I check every bibliography entry for accuracy using WorldCat for books, and Google search for articles. When WorldCat results seem contradictory, I try to find the publisher's website. Whatever you do, don't rely on Amazon's listings; they are notoriously error-ridden, just ask any publisher!

For articles, a Google search will usually show you an academia.edu or some other web despository, which is really nice, because they usually have the original document. Barring that, another gold is a book reference. If the Google book reference disagrees with your entry, try a different book. In cases of disagreement, if I can't find the original, I go with the best two out of three or three out of four. If it is a mess everywhere, I put an author query on it for them to check.

The next problem is how to keep track of short forms and to prevent a full entry twice or only a short entry. And, most importantly, when an author has been referenced in the body text, so you don't use their first name twice. The following example is what works for me. Your mileage may vary! Note that for this bibliography, I had to create it from the footnotes, so their are no em-dashes for multiple entries of the same author. When I copy it into the chapter at the end, I fix that. But it is handy for creating a sorted combined bibliography (I'll talk about that in a future post—consistency in multiple author volumes is a big concern).

This is from chapter 20. The "20." at the beginning of an entry means it has been referenced once. The underlined portion means that it has been referenced by that short form later in the chapter. The asterisk means that they have been referenced by first name in the body text.

After editing the chapter, I always check to make sure everything in the bibliography has been referenced. Because there is the chapter number at the beginning of the entry, it is easy to scan down the page. I usually enter it as a search term to highlight it, making it easier to see.
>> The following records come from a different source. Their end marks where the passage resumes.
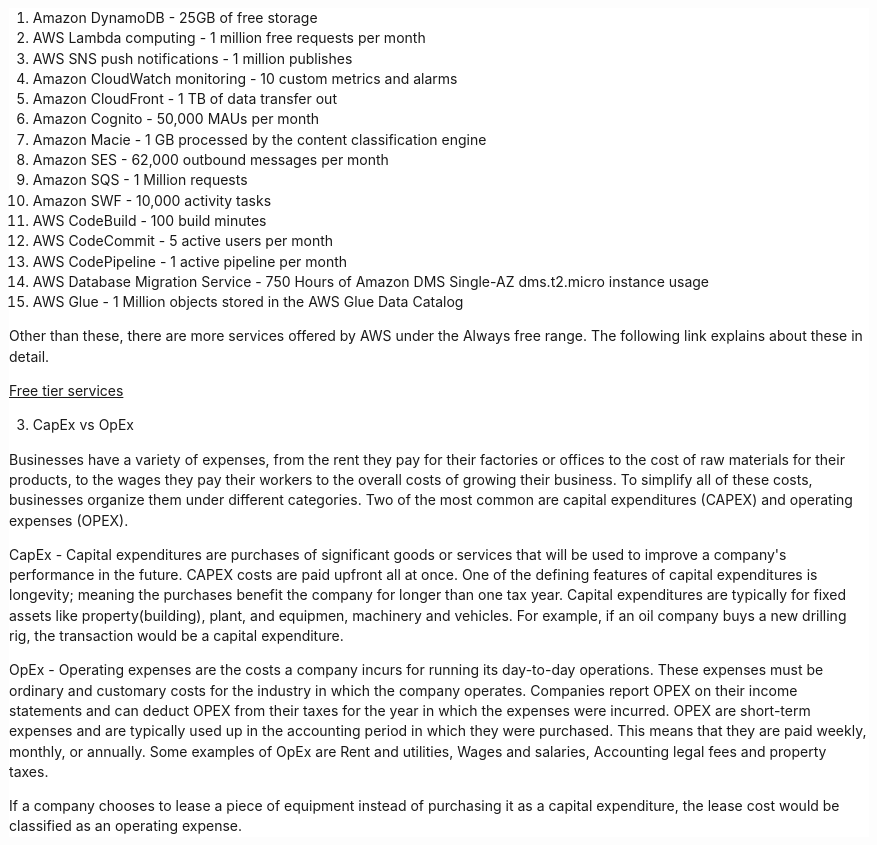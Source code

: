 1. Amazon DynamoDB - 25GB of free storage
2. AWS Lambda computing - 1 million free requests per month
3. AWS SNS push notifications - 1 million publishes
4. Amazon CloudWatch monitoring - 10 custom metrics and alarms
5. Amazon CloudFront - 1 TB of data transfer out
6. Amazon Cognito - 50,000 MAUs per month
7. Amazon Macie - 1 GB processed by the content classification engine
8. Amazon SES - 62,000 outbound messages per month
9. Amazon SQS - 1 Million requests
10. Amazon SWF - 10,000 activity tasks
11. AWS CodeBuild - 100 build minutes
12. AWS CodeCommit - 5 active users per month
13. AWS CodePipeline - 1 active pipeline per month
14. AWS Database Migration Service - 750 Hours of Amazon DMS Single-AZ dms.t2.micro instance usage
15. AWS Glue - 1 Million objects stored in the AWS Glue Data Catalog

Other than these, there are more services offered by AWS under the Always free range. The following link explains about these in detail. 

[Free tier services](https://aws.amazon.com/free/?all-free-tier.sort-by=item.additionalFields.SortRank&all-free-tier.sort-order=asc&awsf.Free%20Tier%20Types=tier%23always-free&awsf.Free%20Tier%20Categories=*all&awsm.page-all-free-tier=3)

3. CapEx vs OpEx

Businesses have a variety of expenses, from the rent they pay for their factories or offices to the cost of raw materials for their products, to the wages they pay their workers to the overall costs of growing their business. To simplify all of these costs, businesses organize them under different categories. Two of the most common are capital expenditures (CAPEX) and operating expenses (OPEX).

CapEx - Capital expenditures are purchases of significant goods or services that will be used to improve a company's performance in the future. CAPEX costs are paid upfront all at once. One of the defining features of capital expenditures is longevity; meaning the purchases benefit the company for longer than one tax year. Capital expenditures are typically for fixed assets like property(building), plant, and equipmen, machinery and vehicles. For example, if an oil company buys a new drilling rig, the transaction would be a capital expenditure.

OpEx - Operating expenses are the costs a company incurs for running its day-to-day operations. These expenses must be ordinary and customary costs for the industry in which the company operates. Companies report OPEX on their income statements and can deduct OPEX from their taxes for the year in which the expenses were incurred. OPEX are short-term expenses and are typically used up in the accounting period in which they were purchased. This means that they are paid weekly, monthly, or annually. Some examples of OpEx are Rent and utilities, Wages and salaries, Accounting legal fees and property taxes.

If a company chooses to lease a piece of equipment instead of purchasing it as a capital expenditure, the lease cost would be classified as an operating expense.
If an entry doesn't have a number in front, I do a search on the chapter to confirm it is missing. If it is, I either mark it with a query, or if instructed by the publisher, delete it from the chapter bibliography. I always leave it in my working bibliography! Very few publishers allow uncited entries in the bibliography, but sometimes they will allow a "Related Works" or "Further Reading" section, which is why I keep the original intact. (It's also fun to see how much an author "pads" their bibliography—expecially if it is a revised dissertation. The highest percentage I've ever seen is 25 percent. Most come in around 2–3 percent.)